◆ **WHAT IS REQUIRED**: Would you print out all of the data exactly and keep the pictures out of it?

◆ **TASK INPUT**:
========
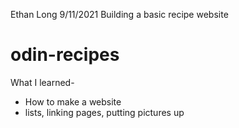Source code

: Ethan Long
9/11/2021
Building a basic recipe website
# odin-recipes

What I learned-
- How to make a website
- lists, linking pages, putting pictures up

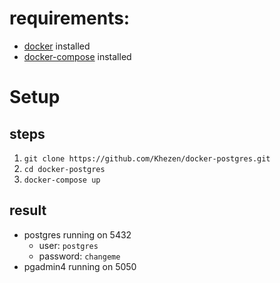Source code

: # requirements:
* [docker](https://docs.docker.com/engine/installation/) installed
* [docker-compose](https://docs.docker.com/compose/install/) installed

# Setup

## steps
1. `git clone https://github.com/Khezen/docker-postgres.git`
2. `cd docker-postgres`
3. `docker-compose up`

## result
* postgres running on 5432
  * user: `postgres`
  * password: `changeme`
* pgadmin4 running on 5050

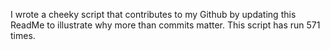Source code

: I wrote a cheeky script that contributes to my Github by updating this ReadMe to illustrate why more than commits matter. This script has run 571 times.
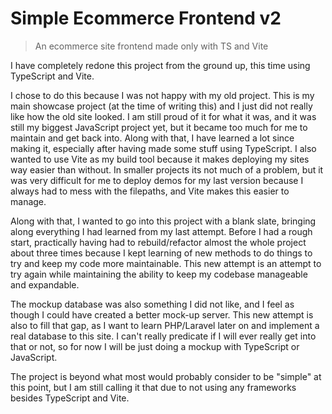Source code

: # Simple Ecommerce Frontend v2

> An ecommerce site frontend made only with TS and Vite

I have completely redone this project from the ground up, this time using TypeScript and Vite.

I chose to do this because I was not happy with my old project. This is my main showcase project (at the time of writing this) and I just did not really like how the old site looked. I am still proud of it for what it was, and it was still my biggest JavaScript project yet, but it became too much for me to maintain and get back into. Along with that, I have learned a lot since making it, especially after having made some stuff using TypeScript. I also wanted to use Vite as my build tool because it makes deploying my sites way easier than without. In smaller projects its not much of a problem, but it was very difficult for me to deploy demos for my last version because I always had to mess with the filepaths, and Vite makes this easier to manage.

Along with that, I wanted to go into this project with a blank slate, bringing along everything I had learned from my last attempt. Before I had a rough start, practically having had to rebuild/refactor almost the whole project about three times because I kept learning of new methods to do things to try and keep my code more maintainable. This new attempt is an attempt to try again while maintaining the ability to keep my codebase manageable and expandable.

The mockup database was also something I did not like, and I feel as though I could have created a better mock-up server. This new attempt is also to fill that gap, as I want to learn PHP/Laravel later on and implement a real database to this site. I can't really predicate if I will ever really get into that or not, so for now I will be just doing a mockup with TypeScript or JavaScript.

The project is beyond what most would probably consider to be "simple" at this point, but I am still calling it that due to not using any frameworks besides TypeScript and Vite.
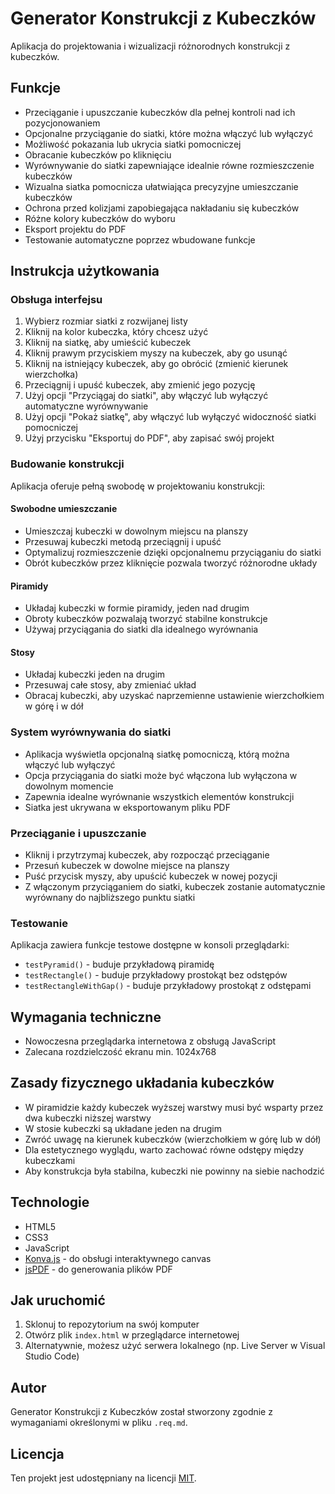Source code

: # Generator Konstrukcji z Kubeczków

Aplikacja do projektowania i wizualizacji różnorodnych konstrukcji z kubeczków.

## Funkcje

- Przeciąganie i upuszczanie kubeczków dla pełnej kontroli nad ich pozycjonowaniem
- Opcjonalne przyciąganie do siatki, które można włączyć lub wyłączyć
- Możliwość pokazania lub ukrycia siatki pomocniczej
- Obracanie kubeczków po kliknięciu
- Wyrównywanie do siatki zapewniające idealnie równe rozmieszczenie kubeczków
- Wizualna siatka pomocnicza ułatwiająca precyzyjne umieszczanie kubeczków
- Ochrona przed kolizjami zapobiegająca nakładaniu się kubeczków
- Różne kolory kubeczków do wyboru
- Eksport projektu do PDF
- Testowanie automatyczne poprzez wbudowane funkcje

## Instrukcja użytkowania

### Obsługa interfejsu
1. Wybierz rozmiar siatki z rozwijanej listy
2. Kliknij na kolor kubeczka, który chcesz użyć
3. Kliknij na siatkę, aby umieścić kubeczek
4. Kliknij prawym przyciskiem myszy na kubeczek, aby go usunąć
5. Kliknij na istniejący kubeczek, aby go obrócić (zmienić kierunek wierzchołka)
6. Przeciągnij i upuść kubeczek, aby zmienić jego pozycję
7. Użyj opcji "Przyciągaj do siatki", aby włączyć lub wyłączyć automatyczne wyrównywanie
8. Użyj opcji "Pokaż siatkę", aby włączyć lub wyłączyć widoczność siatki pomocniczej
9. Użyj przycisku "Eksportuj do PDF", aby zapisać swój projekt

### Budowanie konstrukcji
Aplikacja oferuje pełną swobodę w projektowaniu konstrukcji:

#### Swobodne umieszczanie
- Umieszczaj kubeczki w dowolnym miejscu na planszy
- Przesuwaj kubeczki metodą przeciągnij i upuść
- Optymalizuj rozmieszczenie dzięki opcjonalnemu przyciąganiu do siatki
- Obrót kubeczków przez kliknięcie pozwala tworzyć różnorodne układy

#### Piramidy
- Układaj kubeczki w formie piramidy, jeden nad drugim
- Obroty kubeczków pozwalają tworzyć stabilne konstrukcje
- Używaj przyciągania do siatki dla idealnego wyrównania

#### Stosy
- Układaj kubeczki jeden na drugim
- Przesuwaj całe stosy, aby zmieniać układ
- Obracaj kubeczki, aby uzyskać naprzemienne ustawienie wierzchołkiem w górę i w dół

### System wyrównywania do siatki
- Aplikacja wyświetla opcjonalną siatkę pomocniczą, którą można włączyć lub wyłączyć
- Opcja przyciągania do siatki może być włączona lub wyłączona w dowolnym momencie
- Zapewnia idealne wyrównanie wszystkich elementów konstrukcji
- Siatka jest ukrywana w eksportowanym pliku PDF

### Przeciąganie i upuszczanie
- Kliknij i przytrzymaj kubeczek, aby rozpocząć przeciąganie
- Przesuń kubeczek w dowolne miejsce na planszy
- Puść przycisk myszy, aby upuścić kubeczek w nowej pozycji
- Z włączonym przyciąganiem do siatki, kubeczek zostanie automatycznie wyrównany do najbliższego punktu siatki

### Testowanie
Aplikacja zawiera funkcje testowe dostępne w konsoli przeglądarki:
- `testPyramid()` - buduje przykładową piramidę
- `testRectangle()` - buduje przykładowy prostokąt bez odstępów
- `testRectangleWithGap()` - buduje przykładowy prostokąt z odstępami

## Wymagania techniczne
- Nowoczesna przeglądarka internetowa z obsługą JavaScript
- Zalecana rozdzielczość ekranu min. 1024x768

## Zasady fizycznego układania kubeczków
- W piramidzie każdy kubeczek wyższej warstwy musi być wsparty przez dwa kubeczki niższej warstwy
- W stosie kubeczki są układane jeden na drugim
- Zwróć uwagę na kierunek kubeczków (wierzchołkiem w górę lub w dół)
- Dla estetycznego wyglądu, warto zachować równe odstępy między kubeczkami
- Aby konstrukcja była stabilna, kubeczki nie powinny na siebie nachodzić

## Technologie

- HTML5
- CSS3
- JavaScript
- [Konva.js](https://konvajs.org/) - do obsługi interaktywnego canvas
- [jsPDF](https://github.com/parallax/jsPDF) - do generowania plików PDF

## Jak uruchomić

1. Sklonuj to repozytorium na swój komputer
2. Otwórz plik `index.html` w przeglądarce internetowej
3. Alternatywnie, możesz użyć serwera lokalnego (np. Live Server w Visual Studio Code)

## Autor

Generator Konstrukcji z Kubeczków został stworzony zgodnie z wymaganiami określonymi w pliku `.req.md`.

## Licencja

Ten projekt jest udostępniany na licencji [MIT](https://opensource.org/licenses/MIT).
========
◆ **RESULT OF THIS EXERCISE**:
Source code

: Ethan Long
9/11/2021
Building a basic recipe website
# odin-recipes

What I learned-
- How to make a website
- lists, linking pages, putting pictures up

Source code

: # requirements:
* [docker](https://docs.docker.com/engine/installation/) installed
* [docker-compose](https://docs.docker.com/compose/install/) installed

# Setup

## steps
1. `git clone https://github.com/Khezen/docker-postgres.git`
2. `cd docker-postgres`
3. `docker-compose up`

## result
* postgres running on 5432
  * user: `postgres`
  * password: `changeme`
* pgadmin4 running on 5050

Source code

: I wrote a cheeky script that contributes to my Github by updating this ReadMe to illustrate why more than commits matter. This script has run 571 times.
Source code

: # Simple Ecommerce Frontend v2

> An ecommerce site frontend made only with TS and Vite

I have completely redone this project from the ground up, this time using TypeScript and Vite.

I chose to do this because I was not happy with my old project. This is my main showcase project (at the time of writing this) and I just did not really like how the old site looked. I am still proud of it for what it was, and it was still my biggest JavaScript project yet, but it became too much for me to maintain and get back into. Along with that, I have learned a lot since making it, especially after having made some stuff using TypeScript. I also wanted to use Vite as my build tool because it makes deploying my sites way easier than without. In smaller projects its not much of a problem, but it was very difficult for me to deploy demos for my last version because I always had to mess with the filepaths, and Vite makes this easier to manage.

Along with that, I wanted to go into this project with a blank slate, bringing along everything I had learned from my last attempt. Before I had a rough start, practically having had to rebuild/refactor almost the whole project about three times because I kept learning of new methods to do things to try and keep my code more maintainable. This new attempt is an attempt to try again while maintaining the ability to keep my codebase manageable and expandable.

The mockup database was also something I did not like, and I feel as though I could have created a better mock-up server. This new attempt is also to fill that gap, as I want to learn PHP/Laravel later on and implement a real database to this site. I can't really predicate if I will ever really get into that or not, so for now I will be just doing a mockup with TypeScript or JavaScript.

The project is beyond what most would probably consider to be "simple" at this point, but I am still calling it that due to not using any frameworks besides TypeScript and Vite.
Source code

: # Generator Konstrukcji z Kubeczków

Aplikacja do projektowania i wizualizacji różnorodnych konstrukcji z kubeczków.

## Funkcje

- Przeciąganie i upuszczanie kubeczków dla pełnej kontroli nad ich pozycjonowaniem
- Opcjonalne przyciąganie do siatki, które można włączyć lub wyłączyć
- Możliwość pokazania lub ukrycia siatki pomocniczej
- Obracanie kubeczków po kliknięciu
- Wyrównywanie do siatki zapewniające idealnie równe rozmieszczenie kubeczków
- Wizualna siatka pomocnicza ułatwiająca precyzyjne umieszczanie kubeczków
- Ochrona przed kolizjami zapobiegająca nakładaniu się kubeczków
- Różne kolory kubeczków do wyboru
- Eksport projektu do PDF
- Testowanie automatyczne poprzez wbudowane funkcje

## Instrukcja użytkowania

### Obsługa interfejsu
1. Wybierz rozmiar siatki z rozwijanej listy
2. Kliknij na kolor kubeczka, który chcesz użyć
3. Kliknij na siatkę, aby umieścić kubeczek
4. Kliknij prawym przyciskiem myszy na kubeczek, aby go usunąć
5. Kliknij na istniejący kubeczek, aby go obrócić (zmienić kierunek wierzchołka)
6. Przeciągnij i upuść kubeczek, aby zmienić jego pozycję
7. Użyj opcji "Przyciągaj do siatki", aby włączyć lub wyłączyć automatyczne wyrównywanie
8. Użyj opcji "Pokaż siatkę", aby włączyć lub wyłączyć widoczność siatki pomocniczej
9. Użyj przycisku "Eksportuj do PDF", aby zapisać swój projekt

### Budowanie konstrukcji
Aplikacja oferuje pełną swobodę w projektowaniu konstrukcji:

#### Swobodne umieszczanie
- Umieszczaj kubeczki w dowolnym miejscu na planszy
- Przesuwaj kubeczki metodą przeciągnij i upuść
- Optymalizuj rozmieszczenie dzięki opcjonalnemu przyciąganiu do siatki
- Obrót kubeczków przez kliknięcie pozwala tworzyć różnorodne układy

#### Piramidy
- Układaj kubeczki w formie piramidy, jeden nad drugim
- Obroty kubeczków pozwalają tworzyć stabilne konstrukcje
- Używaj przyciągania do siatki dla idealnego wyrównania

#### Stosy
- Układaj kubeczki jeden na drugim
- Przesuwaj całe stosy, aby zmieniać układ
- Obracaj kubeczki, aby uzyskać naprzemienne ustawienie wierzchołkiem w górę i w dół

### System wyrównywania do siatki
- Aplikacja wyświetla opcjonalną siatkę pomocniczą, którą można włączyć lub wyłączyć
- Opcja przyciągania do siatki może być włączona lub wyłączona w dowolnym momencie
- Zapewnia idealne wyrównanie wszystkich elementów konstrukcji
- Siatka jest ukrywana w eksportowanym pliku PDF

### Przeciąganie i upuszczanie
- Kliknij i przytrzymaj kubeczek, aby rozpocząć przeciąganie
- Przesuń kubeczek w dowolne miejsce na planszy
- Puść przycisk myszy, aby upuścić kubeczek w nowej pozycji
- Z włączonym przyciąganiem do siatki, kubeczek zostanie automatycznie wyrównany do najbliższego punktu siatki

### Testowanie
Aplikacja zawiera funkcje testowe dostępne w konsoli przeglądarki:
- `testPyramid()` - buduje przykładową piramidę
- `testRectangle()` - buduje przykładowy prostokąt bez odstępów
- `testRectangleWithGap()` - buduje przykładowy prostokąt z odstępami

## Wymagania techniczne
- Nowoczesna przeglądarka internetowa z obsługą JavaScript
- Zalecana rozdzielczość ekranu min. 1024x768

## Zasady fizycznego układania kubeczków
- W piramidzie każdy kubeczek wyższej warstwy musi być wsparty przez dwa kubeczki niższej warstwy
- W stosie kubeczki są układane jeden na drugim
- Zwróć uwagę na kierunek kubeczków (wierzchołkiem w górę lub w dół)
- Dla estetycznego wyglądu, warto zachować równe odstępy między kubeczkami
- Aby konstrukcja była stabilna, kubeczki nie powinny na siebie nachodzić

## Technologie

- HTML5
- CSS3
- JavaScript
- [Konva.js](https://konvajs.org/) - do obsługi interaktywnego canvas
- [jsPDF](https://github.com/parallax/jsPDF) - do generowania plików PDF

## Jak uruchomić

1. Sklonuj to repozytorium na swój komputer
2. Otwórz plik `index.html` w przeglądarce internetowej
3. Alternatywnie, możesz użyć serwera lokalnego (np. Live Server w Visual Studio Code)

## Autor

Generator Konstrukcji z Kubeczków został stworzony zgodnie z wymaganiami określonymi w pliku `.req.md`.

## Licencja

Ten projekt jest udostępniany na licencji [MIT](https://opensource.org/licenses/MIT).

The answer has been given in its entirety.